WHAT YOU HAVE TO DO: Reproduce, exactly, the lines of the material below from the line containing "- Random Emoji and war machine" through the line containing "- Download the", with both end lines included and nothing else.

━━━ DATA SUPPLIED

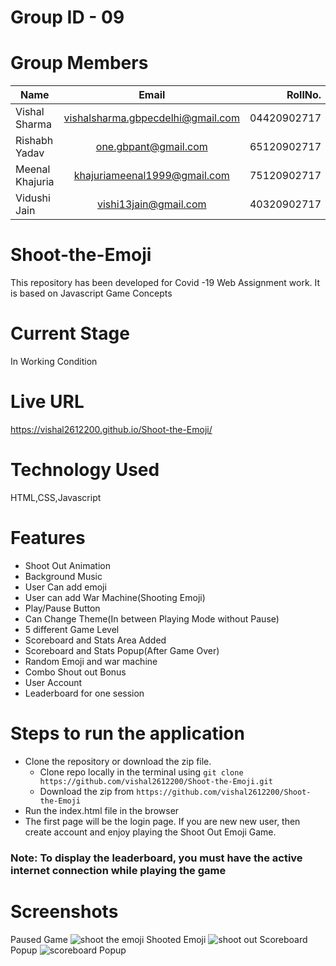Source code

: # Group ID - 09
# Group Members


| Name             |      Email                    |  RollNo.    |
|------------------|:-----------------------------:|------------:|
| Vishal Sharma    |  vishalsharma.gbpecdelhi@gmail.com        | 04420902717 |
| Rishabh Yadav    |  one.gbpant@gmail.com         | 65120902717 |
| Meenal Khajuria  |  khajuriameenal1999@gmail.com | 75120902717 |
| Vidushi Jain	   |  vishi13jain@gmail.com        | 40320902717 |




# Shoot-the-Emoji
This repository has been developed for Covid -19 Web Assignment work. It is based on Javascript Game Concepts
# Current Stage
In Working Condition
# Live URL
https://vishal2612200.github.io/Shoot-the-Emoji/

# Technology Used
HTML,CSS,Javascript
# Features

- Shoot Out Animation
- Background Music
- User Can add emoji
- User can add War Machine(Shooting Emoji)
- Play/Pause Button
- Can Change Theme(In between Playing Mode without Pause)
- 5 different Game Level
- Scoreboard and Stats Area Added
- Scoreboard and Stats Popup(After Game Over)
- Random Emoji and war machine
- Combo Shout out Bonus
- User Account
- Leaderboard for one session


# Steps to run the application
* Clone the repository or download the zip file.
  - Clone repo locally in the terminal using  ```git clone https://github.com/vishal2612200/Shoot-the-Emoji.git```
  - Download the zip from ```https://github.com/vishal2612200/Shoot-the-Emoji```
* Run the index.html file in the browser
* The first page will be the login page. If you are new new user, then create account and enjoy playing the Shoot Out Emoji Game.


### Note: To display the leaderboard, you must have the active internet connection while playing the game



# Screenshots
Paused Game
![shoot the emoji](https://user-images.githubusercontent.com/37480057/80604162-00e0bf80-8a4f-11ea-8fb6-9d346b6f36f8.png)
Shooted Emoji
![shoot out](https://user-images.githubusercontent.com/37480057/80604172-050cdd00-8a4f-11ea-8a23-39ada5958f93.png)
Scoreboard Popup
![scoreboard Popup](https://user-images.githubusercontent.com/37480057/80604223-16ee8000-8a4f-11ea-85cb-2f427029561e.png)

━━━━━━

RESPONSE:
- Random Emoji and war machine
- Combo Shout out Bonus
- User Account
- Leaderboard for one session


# Steps to run the application
* Clone the repository or download the zip file.
  - Clone repo locally in the terminal using  ```git clone https://github.com/vishal2612200/Shoot-the-Emoji.git```
  - Download the zip from ```https://github.com/vishal2612200/Shoot-the-Emoji```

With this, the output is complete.